Signatures synchronization

A really large file can have very big signatures. Therefore, they aren't directly downloaded. RavenFS internally synchronizes the signatures to speed up the entire operation and reduce the amount of the exchanged data (the signature is always smaller than its file).

HTTP request format

An upload of the missing file chunks between the source and the destination file systems is performed by HTTP multipart POST message. The destination server exposes the /synchronization/MultipartProceed endpoint which accepts only RavenFS specific formatted MIME multipart content. Below there is a sample synchronization request sent by the server (the Content-Type request header has to be set to multipart/form-data; boundary=syncing).

--syncing   
Content-Disposition: form-data; Syncing-need-type=seed; Syncing-range-from=0; Syncing-range-to=407029   
Content-Type: plain/text   

--syncing   
Content-Disposition: file; Syncing-need-type=source; Syncing-range-from=407030; Syncing-range-to=412242   
Content-Type: application/octet-stream   

[... data from byte 407030 to 412242 goes here...]   

--syncing--

Note that the first seed part is empty because it involves the destination file chunk. It contains only the information about byte range that needs to be copied from the existing file. The second one is source part and it contains a range of file content bytes.
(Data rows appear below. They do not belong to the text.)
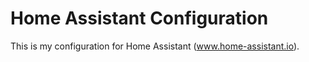 # Home Assistant Configuration
This is my configuration for Home Assistant (www.home-assistant.io).
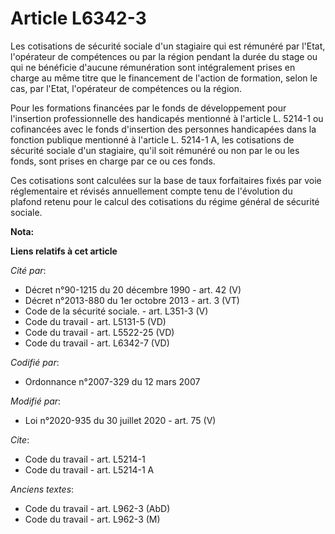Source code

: # Article L6342-3

Les cotisations de sécurité sociale d'un stagiaire qui est rémunéré par l'Etat, l'opérateur de compétences ou par la région
pendant la durée du stage ou qui ne bénéficie d'aucune rémunération sont intégralement prises en charge au même titre que le
financement de l'action de formation, selon le cas, par l'Etat, l'opérateur de compétences ou la région.

Pour les formations financées par le fonds de développement pour l'insertion professionnelle des handicapés mentionné à
l'article L. 5214-1 ou cofinancées avec le fonds d'insertion des personnes handicapées dans la fonction publique mentionné à
l'article L. 5214-1 A, les cotisations de sécurité sociale d'un stagiaire, qu'il soit rémunéré ou non par le ou les fonds,
sont prises en charge par ce ou ces fonds.

Ces cotisations sont calculées sur la base de taux forfaitaires fixés par voie réglementaire et révisés annuellement compte
tenu de l'évolution du plafond retenu pour le calcul des cotisations du régime général de sécurité sociale.

**Nota:**



**Liens relatifs à cet article**

_Cité par_:

  - Décret n°90-1215 du 20 décembre 1990 - art. 42 (V)
  - Décret n°2013-880 du 1er octobre 2013 - art. 3 (VT)
  - Code de la sécurité sociale. - art. L351-3 (V)
  - Code du travail - art. L5131-5 (VD)
  - Code du travail - art. L5522-25 (VD)
  - Code du travail - art. L6342-7 (VD)

_Codifié par_:

  - Ordonnance n°2007-329 du 12 mars 2007

_Modifié par_:

  - Loi n°2020-935 du 30 juillet 2020 - art. 75 (V)

_Cite_:

  - Code du travail - art. L5214-1
  - Code du travail - art. L5214-1 A

_Anciens textes_:

  - Code du travail - art. L962-3 (AbD)
  - Code du travail - art. L962-3 (M)
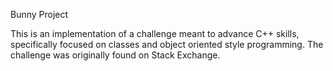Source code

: Bunny Project

This is an implementation of a challenge meant to advance C++ skills, specifically focused on classes and object oriented style programming. The challenge was originally found on Stack Exchange.  
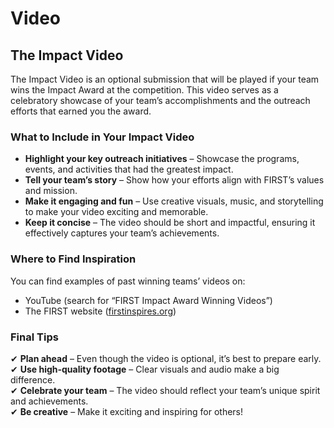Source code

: # Video

## **The Impact Video**

The Impact Video is an optional submission that will be played if your team wins the Impact Award at the competition. This video serves as a celebratory showcase of your team’s accomplishments and the outreach efforts that earned you the award.

### **What to Include in Your Impact Video**

* **Highlight your key outreach initiatives** – Showcase the programs, events, and activities that had the greatest impact.
* **Tell your team’s story** – Show how your efforts align with FIRST’s values and mission.
* **Make it engaging and fun** – Use creative visuals, music, and storytelling to make your video exciting and memorable.
* **Keep it concise** – The video should be short and impactful, ensuring it effectively captures your team’s achievements.

### **Where to Find Inspiration**

You can find examples of past winning teams’ videos on:

* YouTube (search for “FIRST Impact Award Winning Videos”)
* The FIRST website ([firstinspires.org](https://www.firstinspires.org))

### **Final Tips**

✔ **Plan ahead** – Even though the video is optional, it’s best to prepare early.\
✔ **Use high-quality footage** – Clear visuals and audio make a big difference.\
✔ **Celebrate your team** – The video should reflect your team’s unique spirit and achievements.\
✔ **Be creative** – Make it exciting and inspiring for others!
If the file does not exist on the destination file system, then the synchronization request consists of one source part that contains entire file data.

Temporary sync file

RavenFS assumes that an error during the synchronization operation may happen at any time. To avoid the scenario in which the failed synchronization damages the synced file on the destination system, target file is built under the [FILENAME].downloading name. If the synchronization finishes without any error, then the [FILENAME] file will be deleted and the [FILENAME].downloading will be renamed to [FILENAME].

Metadata update

If the difference between the source file and the destination file is only in the metadata, the source system creates a POST request just with file metadata placed in the request headers. The destination server has the dedicated endpoint for that: /synchronization/updateMetadata. The sent metadata will override the existing one while ETag and Last-Modified will get new values (as usual after every successful synchronization).

Rename

RavenFS is able to recognize that the file was renamed and in order to reflect that change on the destinations it doesn't need to transfer the file content at all. Synchronizing the rename operation is forcing destination file systems to rename the file according to a given name. The appropriate HTTP endpoint on a destination server is /synchronization/rename.

Delete

To deal with synchronization of deletions, the file system keeps tombstones with a delete marker for each deleted file. Then it is able to determine that the destination node has files that were already deleted on the source. The delete synchronization sends a POST request to the destination server to the /synchronization/delete endpoint.